Collected data:
+---+
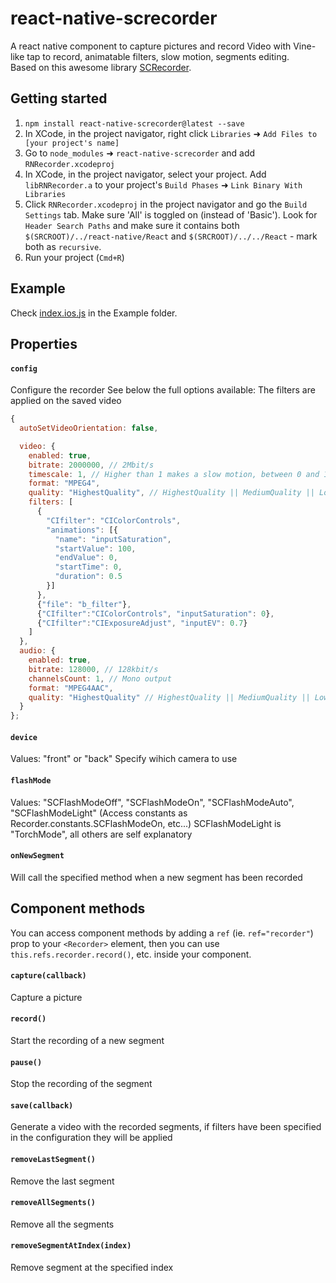 # react-native-screcorder

A react native component to capture pictures and record Video with Vine-like tap to record, animatable filters, slow motion, segments editing.  
Based on this awesome library [SCRecorder](https://github.com/rFlex/SCRecorder).

## Getting started

1. `npm install react-native-screcorder@latest --save`
2. In XCode, in the project navigator, right click `Libraries` ➜ `Add Files to [your project's name]`
3. Go to `node_modules` ➜ `react-native-screcorder` and add `RNRecorder.xcodeproj`
4. In XCode, in the project navigator, select your project. Add `libRNRecorder.a` to your project's `Build Phases` ➜ `Link Binary With Libraries`
5. Click `RNRecorder.xcodeproj` in the project navigator and go the `Build Settings` tab. Make sure 'All' is toggled on (instead of 'Basic'). Look for `Header Search Paths` and make sure it contains both `$(SRCROOT)/../react-native/React` and `$(SRCROOT)/../../React` - mark both as `recursive`.
5. Run your project (`Cmd+R`)

## Example
Check [index.ios.js](https://github.com/maxs15/react-native-screcorder/blob/master/Example/index.ios.js) in the Example folder.

## Properties

#### `config`

Configure the recorder
See below the full options available:
The filters are applied on the saved video

```javascript
{
  autoSetVideoOrientation: false,

  video: {
    enabled: true,
    bitrate: 2000000, // 2Mbit/s
    timescale: 1, // Higher than 1 makes a slow motion, between 0 and 1 makes a timelapse effect
    format: "MPEG4",
    quality: "HighestQuality", // HighestQuality || MediumQuality || LowQuality
    filters: [
      {
        "CIfilter": "CIColorControls",
        "animations": [{
          "name": "inputSaturation",
          "startValue": 100,
          "endValue": 0,
          "startTime": 0,
          "duration": 0.5
        }]
      },
      {"file": "b_filter"},
      {"CIfilter":"CIColorControls", "inputSaturation": 0},
      {"CIfilter":"CIExposureAdjust", "inputEV": 0.7}
    ]
  },
  audio: {
    enabled: true,
    bitrate: 128000, // 128kbit/s
    channelsCount: 1, // Mono output
    format: "MPEG4AAC",
    quality: "HighestQuality" // HighestQuality || MediumQuality || LowQuality
  }
};
```

#### `device`

Values: "front" or "back"
Specify wihich camera to use

#### `flashMode`
Values: "SCFlashModeOff", "SCFlashModeOn", "SCFlashModeAuto", "SCFlashModeLight"
(Access constants as Recorder.constants.SCFlashModeOn, etc...)
SCFlashModeLight is "TorchMode", all others are self explanatory

#### `onNewSegment`

Will call the specified method when a new segment has been recorded


## Component methods

You can access component methods by adding a `ref` (ie. `ref="recorder"`) prop to your `<Recorder>` element, then you can use `this.refs.recorder.record()`, etc. inside your component.

#### `capture(callback)`
Capture a picture

#### `record()`
Start the recording of a new segment

#### `pause()`
Stop the recording of the segment

#### `save(callback)`
Generate a video with the recorded segments, if filters have been specified in the configuration they will be applied

#### `removeLastSegment()`
Remove the last segment

#### `removeAllSegments()`
Remove all the segments

#### `removeSegmentAtIndex(index)`
Remove segment at the specified index
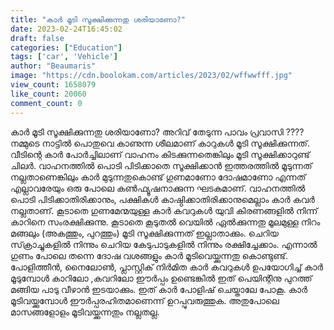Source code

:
 ```yaml
---
title: "കാർ മൂടി സൂക്ഷിക്കുന്നതു ശരിയാണോ?"
date: 2023-02-24T16:45:02
draft: false
categories: ["Education"]
tags: ['car', 'Vehicle']
author: "Beaumaris"
image: "https://cdn.boolokam.com/articles/2023/02/wffwwfff.jpg"
view_count: 1658079
like_count: 20060
comment_count: 0
---
```


കാർ മൂടി സൂക്ഷിക്കുന്നതു ശരിയാണോ? അറിവ് തേടുന്ന പാവം പ്രവാസി ????നമ്മുടെ നാട്ടില്‍ പൊതുവെ കാണുന്ന ശീലമാണ് കാറുകള്‍ മൂടി സൂക്ഷിക്കുന്നത്. വീടിന്റെ കാര്‍ പോര്‍ച്ചിലാണ് വാഹനം കിടക്കുന്നതെങ്കിലും മൂടി സൂക്ഷിക്കാറുണ്ട് ചിലര്‍. വാഹനത്തില്‍ പൊടി പിടിക്കാതെ സൂക്ഷിക്കാന്‍ ഇത്തരത്തില്‍ മൂടുന്നത് നല്ലതാണെങ്കിലും കാര്‍ മുടുന്നതുകൊണ്ട് ഗുണമാണോ ദോഷമാണോ എന്നത് എല്ലാവരേയും ഒരു പോലെ കണ്‍ഫ്യൂഷനാക്കുന്ന ഘടകമാണ്. വാഹനത്തില്‍ പൊടി പിടിക്കാതിരിക്കാനും, പക്ഷികള്‍ കാഷ്ഠിക്കാതിരിക്കാനുമെല്ലാം കാര്‍ കവര്‍ നല്ലതാണ്. കൂടാതെ ഗുണമേന്മയുള്ള കാര്‍ കവറുകള്‍ യുവി കിരണങ്ങളില്‍ നിന്ന് കാറിനെ സംരക്ഷിക്കുന്നു. കൂടാതെ കൂടുതല്‍ വെയില്‍ ഏല്‍ക്കുന്നതു മൂലമുള്ള നിറം മങ്ങലും (അകത്തും, പുറത്തും) മൂടി സൂക്ഷിക്കുന്നത് ഇല്ലാതാക്കും. ചെറിയ സ്‌ക്രാച്ചുകളില്‍ നിന്നും ചെറിയ കേടുപാടുകളില്‍ നിന്നും രക്ഷിച്ചേക്കാം. എന്നാല്‍ ഗുണം പോലെ തന്നെ ദോഷ വശങ്ങളും കാര്‍ മൂടിവെയ്ക്കുന്നതു കൊണ്ടുണ്ട്. പോളിത്തീന്‍, നൈലോണ്‍, പ്ലാസ്റ്റിക് നിര്‍മിത കാര്‍ കവറുകള്‍ ഉപയോഗിച്ച് കാര്‍ മൂടുമ്പോള്‍ കാറിലോ ,കവറിലോ ഈര്‍പ്പം ഉണ്ടെങ്കില്‍ ഇത് പെയിന്റിനു പുറത്ത് മങ്ങിയ പാടു വീഴാന്‍ ഇടയാക്കും. ഇത് കാര്‍ പോളിഷ് ചെയ്താലേ പോകൂ. കാര്‍ മൂടിവയ്ക്കുമ്പോള്‍ ഈര്‍പ്പരഹിതമാണെന്ന് ഉറപ്പുവരുത്തുക. അതുപോലെ മാസങ്ങളോളം മൂടിവയ്ക്കുന്നതും നല്ലതല്ല.
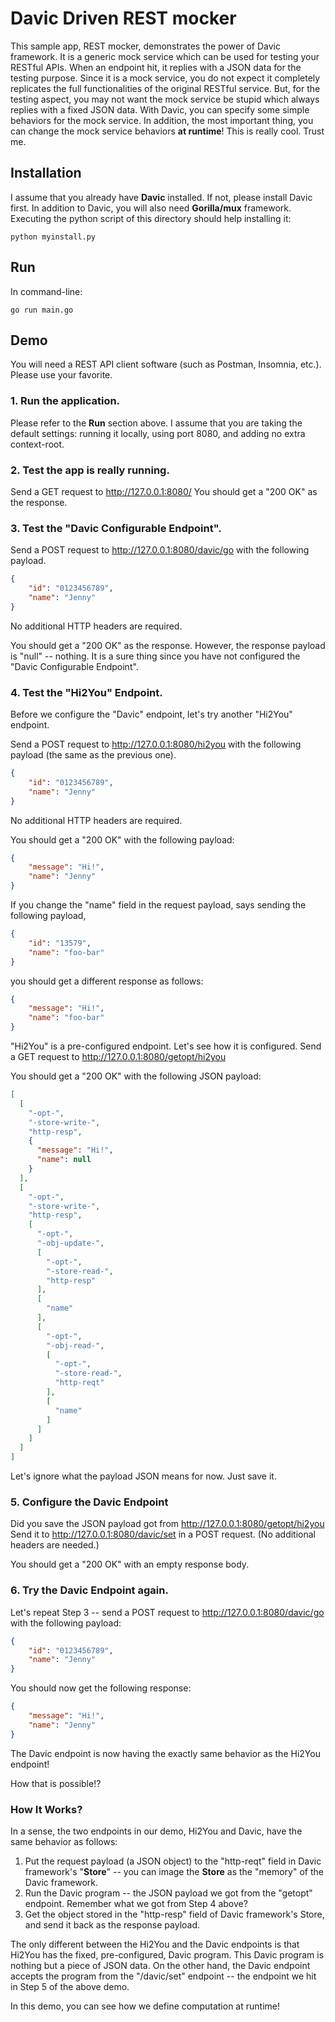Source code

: # Davic Driven REST mocker 

This sample app, REST mocker, demonstrates the power of Davic framework. 
It is a generic mock service which can be used for testing your RESTful APIs. 
When an endpoint hit, it replies with a JSON data for the testing purpose. 
Since it is a mock service, you do not expect it completely replicates the full functionalities of the original RESTful service. 
But, for the testing aspect, you may not want the mock service be stupid which always replies with a fixed JSON data. 
With Davic, you can specify some simple behaviors for the mock service. 
In addition, the most important thing, you can change the mock service behaviors **at runtime**! 
This is really cool. Trust me. 

## Installation 
I assume that you already have **Davic** installed. If not, please install Davic first. 
In addition to Davic, you will also need **Gorilla/mux** framework. 
Executing the python script of this directory should help installing it: 
```
python myinstall.py
```

## Run
In command-line:  
```
go run main.go
```

## Demo 
You will need a REST API client software (such as Postman, Insomnia, etc.). 
Please use your favorite. 

### 1. Run the application.

Please refer to the **Run** section above. 
I assume that you are taking the default settings: running it locally, using port 8080, and adding no extra context-root. 

### 2. Test the app is really running. 

Send a GET request to http://127.0.0.1:8080/ 
You should get a "200 OK" as the response. 

### 3. Test the "Davic Configurable Endpoint". 

Send a POST request to http://127.0.0.1:8080/davic/go with the following payload. 
```json
{
    "id": "0123456789", 
    "name": "Jenny"
}
```
No additional HTTP headers are required. 

You should get a "200 OK" as the response. 
However, the response payload is "null" -- nothing. 
It is a sure thing since you have not configured the "Davic Configurable Endpoint". 

### 4. Test the "Hi2You" Endpoint. 

Before we configure the "Davic" endpoint, let's try another "Hi2You" endpoint. 

Send a POST request to http://127.0.0.1:8080/hi2you with the following payload (the same as the previous one).  
```json
{
    "id": "0123456789", 
    "name": "Jenny"
}
```
No additional HTTP headers are required. 

You should get a "200 OK" with the following payload: 
```json
{
    "message": "Hi!",
    "name": "Jenny"
}
```

If you change the "name" field in the request payload, says sending the following payload, 
```json
{
    "id": "13579", 
    "name": "foo-bar"
}
```
you should get a different response as follows: 
```json
{
    "message": "Hi!",
    "name": "foo-bar"
}
```

"Hi2You" is a pre-configured endpoint. Let's see how it is configured. 
Send a GET request to http://127.0.0.1:8080/getopt/hi2you

You should get a "200 OK" with the following JSON payload: 
```json
[
  [
    "-opt-",
    "-store-write-",
    "http-resp",
    {
      "message": "Hi!",
      "name": null
    }
  ],
  [
    "-opt-",
    "-store-write-",
    "http-resp",
    [
      "-opt-",
      "-obj-update-",
      [
        "-opt-",
        "-store-read-",
        "http-resp"
      ],
      [
        "name"
      ],
      [
        "-opt-",
        "-obj-read-",
        [
          "-opt-",
          "-store-read-",
          "http-reqt"
        ],
        [
          "name"
        ]
      ]
    ]
  ]
]
```

Let's ignore what the payload JSON means for now. Just save it. 

### 5. Configure the Davic Endpoint 

Did you save the JSON payload got from http://127.0.0.1:8080/getopt/hi2you
Send it to http://127.0.0.1:8080/davic/set in a POST request. (No additional headers are needed.) 

You should get a "200 OK" with an empty response body. 

### 6. Try the Davic Endpoint again. 

Let's repeat Step 3 -- send a POST request to http://127.0.0.1:8080/davic/go with the following payload: 
```json
{ 
    "id": "0123456789", 
    "name": "Jenny"
}
``` 

You should now get the following response: 
```json
{
    "message": "Hi!", 
    "name": "Jenny"
}
```
The Davic endpoint is now having the exactly same behavior as the Hi2You endpoint! 

How that is possible!? 

### How It Works? 

In a sense, the two endpoints in our demo, Hi2You and Davic, have the same behavior as follows: 
1. Put the request payload (a JSON object) to the "http-reqt" field in Davic framework's "**Store**" -- you can image the **Store** as the "memory" of the Davic framework. 
2. Run the Davic program -- the JSON payload we got from the "getopt" endpoint. Remember what we got from Step 4 above? 
3. Get the object stored in the "http-resp" field of Davic framework's Store, and send it back as the response payload. 

The only different between the Hi2You and the Davic endpoints is that Hi2You has the fixed, pre-configured, Davic program. This Davic program is nothing but a piece of JSON data. 
On the other hand, the Davic endpoint accepts the program from the "/davic/set" endpoint -- the endpoint we hit in Step 5 of the above demo. 

In this demo, you can see how we define computation at runtime!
+---+
> _Required action_: Check each line above for the string "change", then copy the ones that have it.

> _Completed task_:
In addition, the most important thing, you can change the mock service behaviors **at runtime**! 
If you change the "name" field in the request payload, says sending the following payload, 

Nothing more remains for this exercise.